- Theatrical release poster
- Directed by: Avi Nesher
- Written by: Avi Nesher
- Produced by: Donald P. Borchers
- Starring: Drew Barrymore George Newbern
- Cinematography: Sven Kirsten
- Edited by: Tatiana S. Riegel
- Music by: Jan A. P. Kaczmarek
- Distributed by: ITC Entertainment Group
- Release dates: January 1993 (Avoriaz); May 26, 1993 (United States);
- Running time: 104 minutes
- Country: United States
- Language: English
- Budget: $3 million

= Doppelganger (1993 film) =

Doppelganger (also known as Doppelganger: The Evil Within) is a 1993 American supernatural horror thriller film written and directed by Avi Nesher, starring Drew Barrymore and George Newbern. The film premiered at the Avoriaz Fantastic Film Festival in January 1993, where it was nominated for the "Grand Prize" award. It was released on VHS on May 26, 1993 in the United States. This was George Maharis' final film before his death in May 2023.

==Plot==
Holly Gooding (Drew Barrymore) moves from New York City to Los Angeles after being implicated in a murder. She is followed by what appears to be her evil twin. While in Los Angeles, she finds a room for rent by a writer named Patrick Highsmith (George Newbern).

Patrick comes to realize something is odd about Holly, but begins to fall for her anyway. He learns that Holly's brother, Fred, is in a psychiatric hospital after killing their father. When Patrick finds out that Holly's mother was murdered and she is the prime suspect, he starts doubting her sanity, but has grown attached to her, so he does not involve the police when Fred is attacked and suspicion falls on Holly, deciding to get to the bottom of it himself with the help of his writing partner and ex-girlfriend Elizabeth.

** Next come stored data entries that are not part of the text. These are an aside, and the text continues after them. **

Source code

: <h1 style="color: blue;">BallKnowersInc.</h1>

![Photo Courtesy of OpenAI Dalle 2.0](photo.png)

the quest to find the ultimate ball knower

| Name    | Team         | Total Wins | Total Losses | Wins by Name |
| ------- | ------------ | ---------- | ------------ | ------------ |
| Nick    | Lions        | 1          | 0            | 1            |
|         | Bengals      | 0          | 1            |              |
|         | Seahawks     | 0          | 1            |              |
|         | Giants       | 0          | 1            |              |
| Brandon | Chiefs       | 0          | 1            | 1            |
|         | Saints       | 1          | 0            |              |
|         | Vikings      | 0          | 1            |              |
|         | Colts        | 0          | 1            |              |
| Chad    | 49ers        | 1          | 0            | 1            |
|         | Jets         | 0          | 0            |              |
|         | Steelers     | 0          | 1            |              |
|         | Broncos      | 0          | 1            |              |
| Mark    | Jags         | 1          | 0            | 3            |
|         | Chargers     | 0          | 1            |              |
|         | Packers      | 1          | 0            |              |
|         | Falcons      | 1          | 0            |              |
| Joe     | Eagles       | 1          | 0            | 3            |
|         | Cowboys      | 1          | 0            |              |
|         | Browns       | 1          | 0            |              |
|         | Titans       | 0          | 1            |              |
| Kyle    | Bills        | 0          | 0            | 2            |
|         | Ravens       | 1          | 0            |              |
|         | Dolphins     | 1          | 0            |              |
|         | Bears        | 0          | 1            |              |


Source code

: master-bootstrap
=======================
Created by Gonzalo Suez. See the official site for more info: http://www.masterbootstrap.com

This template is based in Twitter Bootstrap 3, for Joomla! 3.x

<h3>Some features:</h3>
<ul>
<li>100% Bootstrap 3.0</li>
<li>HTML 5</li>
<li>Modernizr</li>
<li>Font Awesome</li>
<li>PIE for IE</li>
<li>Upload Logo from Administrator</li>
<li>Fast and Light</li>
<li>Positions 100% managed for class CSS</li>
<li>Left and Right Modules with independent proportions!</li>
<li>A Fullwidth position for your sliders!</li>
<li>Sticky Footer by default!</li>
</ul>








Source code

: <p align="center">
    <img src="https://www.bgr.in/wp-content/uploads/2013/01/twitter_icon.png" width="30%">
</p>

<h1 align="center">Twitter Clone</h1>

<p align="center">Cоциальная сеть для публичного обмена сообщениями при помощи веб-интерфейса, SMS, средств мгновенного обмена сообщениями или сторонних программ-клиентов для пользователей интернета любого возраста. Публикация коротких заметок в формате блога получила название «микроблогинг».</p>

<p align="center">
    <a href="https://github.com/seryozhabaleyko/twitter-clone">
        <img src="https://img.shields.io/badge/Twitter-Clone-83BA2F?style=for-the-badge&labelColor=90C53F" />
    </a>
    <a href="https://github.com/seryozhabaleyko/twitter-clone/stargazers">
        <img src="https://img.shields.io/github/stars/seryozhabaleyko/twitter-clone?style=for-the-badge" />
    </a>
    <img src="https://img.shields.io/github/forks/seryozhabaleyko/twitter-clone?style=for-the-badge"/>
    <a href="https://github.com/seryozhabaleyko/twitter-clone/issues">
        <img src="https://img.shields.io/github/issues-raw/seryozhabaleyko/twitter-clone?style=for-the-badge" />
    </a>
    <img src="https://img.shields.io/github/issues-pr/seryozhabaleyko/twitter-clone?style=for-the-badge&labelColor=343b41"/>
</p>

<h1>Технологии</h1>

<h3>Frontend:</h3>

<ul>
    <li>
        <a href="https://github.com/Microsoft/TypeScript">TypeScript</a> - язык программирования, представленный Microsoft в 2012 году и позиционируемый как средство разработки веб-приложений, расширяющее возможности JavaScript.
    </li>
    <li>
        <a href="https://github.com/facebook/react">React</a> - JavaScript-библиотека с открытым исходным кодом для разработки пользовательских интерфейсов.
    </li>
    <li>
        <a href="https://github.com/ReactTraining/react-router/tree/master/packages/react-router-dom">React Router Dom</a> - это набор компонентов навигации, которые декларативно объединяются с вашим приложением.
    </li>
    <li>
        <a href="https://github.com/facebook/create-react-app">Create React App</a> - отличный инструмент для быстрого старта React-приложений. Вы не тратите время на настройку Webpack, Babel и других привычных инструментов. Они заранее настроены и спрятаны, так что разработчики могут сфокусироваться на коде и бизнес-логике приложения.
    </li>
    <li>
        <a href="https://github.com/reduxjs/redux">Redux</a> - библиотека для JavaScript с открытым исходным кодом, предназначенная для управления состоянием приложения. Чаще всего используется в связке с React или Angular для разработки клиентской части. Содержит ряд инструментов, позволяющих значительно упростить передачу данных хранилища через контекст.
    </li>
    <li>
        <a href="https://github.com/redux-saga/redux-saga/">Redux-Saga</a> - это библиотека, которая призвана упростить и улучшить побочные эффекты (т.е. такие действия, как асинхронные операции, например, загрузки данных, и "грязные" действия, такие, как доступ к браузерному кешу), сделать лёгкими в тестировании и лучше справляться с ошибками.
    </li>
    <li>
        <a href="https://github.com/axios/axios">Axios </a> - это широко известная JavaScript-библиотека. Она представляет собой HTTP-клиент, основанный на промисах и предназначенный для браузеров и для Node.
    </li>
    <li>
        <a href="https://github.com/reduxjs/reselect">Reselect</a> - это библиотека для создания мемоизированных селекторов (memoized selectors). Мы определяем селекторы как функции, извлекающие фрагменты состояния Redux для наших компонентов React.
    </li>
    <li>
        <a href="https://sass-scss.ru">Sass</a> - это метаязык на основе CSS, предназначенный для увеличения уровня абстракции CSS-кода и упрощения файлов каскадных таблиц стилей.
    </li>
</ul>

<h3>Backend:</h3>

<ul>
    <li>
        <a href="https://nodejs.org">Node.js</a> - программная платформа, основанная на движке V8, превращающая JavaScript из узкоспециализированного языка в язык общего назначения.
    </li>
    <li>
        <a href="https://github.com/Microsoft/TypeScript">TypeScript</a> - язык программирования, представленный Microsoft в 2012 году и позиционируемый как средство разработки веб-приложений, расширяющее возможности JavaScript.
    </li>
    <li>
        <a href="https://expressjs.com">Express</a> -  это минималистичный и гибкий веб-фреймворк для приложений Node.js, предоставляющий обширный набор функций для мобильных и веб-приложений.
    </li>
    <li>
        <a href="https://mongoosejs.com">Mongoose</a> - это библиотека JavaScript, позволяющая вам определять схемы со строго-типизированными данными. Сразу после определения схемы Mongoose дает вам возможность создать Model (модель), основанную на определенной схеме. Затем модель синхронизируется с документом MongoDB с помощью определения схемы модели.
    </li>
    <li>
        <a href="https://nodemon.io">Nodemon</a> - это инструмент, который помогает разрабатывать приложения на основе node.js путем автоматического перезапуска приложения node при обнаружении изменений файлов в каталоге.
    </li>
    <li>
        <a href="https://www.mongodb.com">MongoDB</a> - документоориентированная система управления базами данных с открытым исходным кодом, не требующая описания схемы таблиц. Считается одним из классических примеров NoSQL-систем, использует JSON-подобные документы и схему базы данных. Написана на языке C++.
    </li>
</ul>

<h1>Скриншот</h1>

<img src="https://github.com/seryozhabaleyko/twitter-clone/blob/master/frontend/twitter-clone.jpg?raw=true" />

Patrick is attacked by a knife-wielding man who is identical to Holly's supposedly dead father, then trails Holly to her family home. He is ambushed there by Holly's psychiatrist, Dr. Heller, who was the one acting as the doppelgänger, her father, and many other people (via the use of latex masks and costumes) and the source of all of Holly's misfortunes, including the murder of Holly's mother (who was planning to kill Holly for her trust fund) in order to frame Holly for this murder and for additional murders, and plans to marry her so a share of her inheritance will belong to him. Just as Heller is about to kill Patrick, Holly undergoes a bizarre supernatural transformation in which she splits into two partially unformed beings, one of which knocks the other one unconscious and kills Dr. Heller. Just as the creature seems about to kill Patrick, it spares him and remerges with its other half to reform into Holly just before the police and Elizabeth arrive.

Patrick attends Holly's funeral, and after she is laid to rest, he sees her evil doppelgänger, who seductively approaches him before warping into the horrific form that killed Heller. He awakes with a start from the nightmare to reveal that he is actually in the hospital, where he and Holly are recovering. As he falls back asleep, Holly remembers the events she went through before destroying the music box given to her by her abusive father.

==Production==
Avi Nesher wrote Doppelganger as a deliberately smaller scale film after production stalled on a large scale science fiction film called Hammerheads he was to write and direct with the project eventually being cancelled. The film was shot in the San Fernando Valley and Los Angeles with filming taking place between March and April 1992.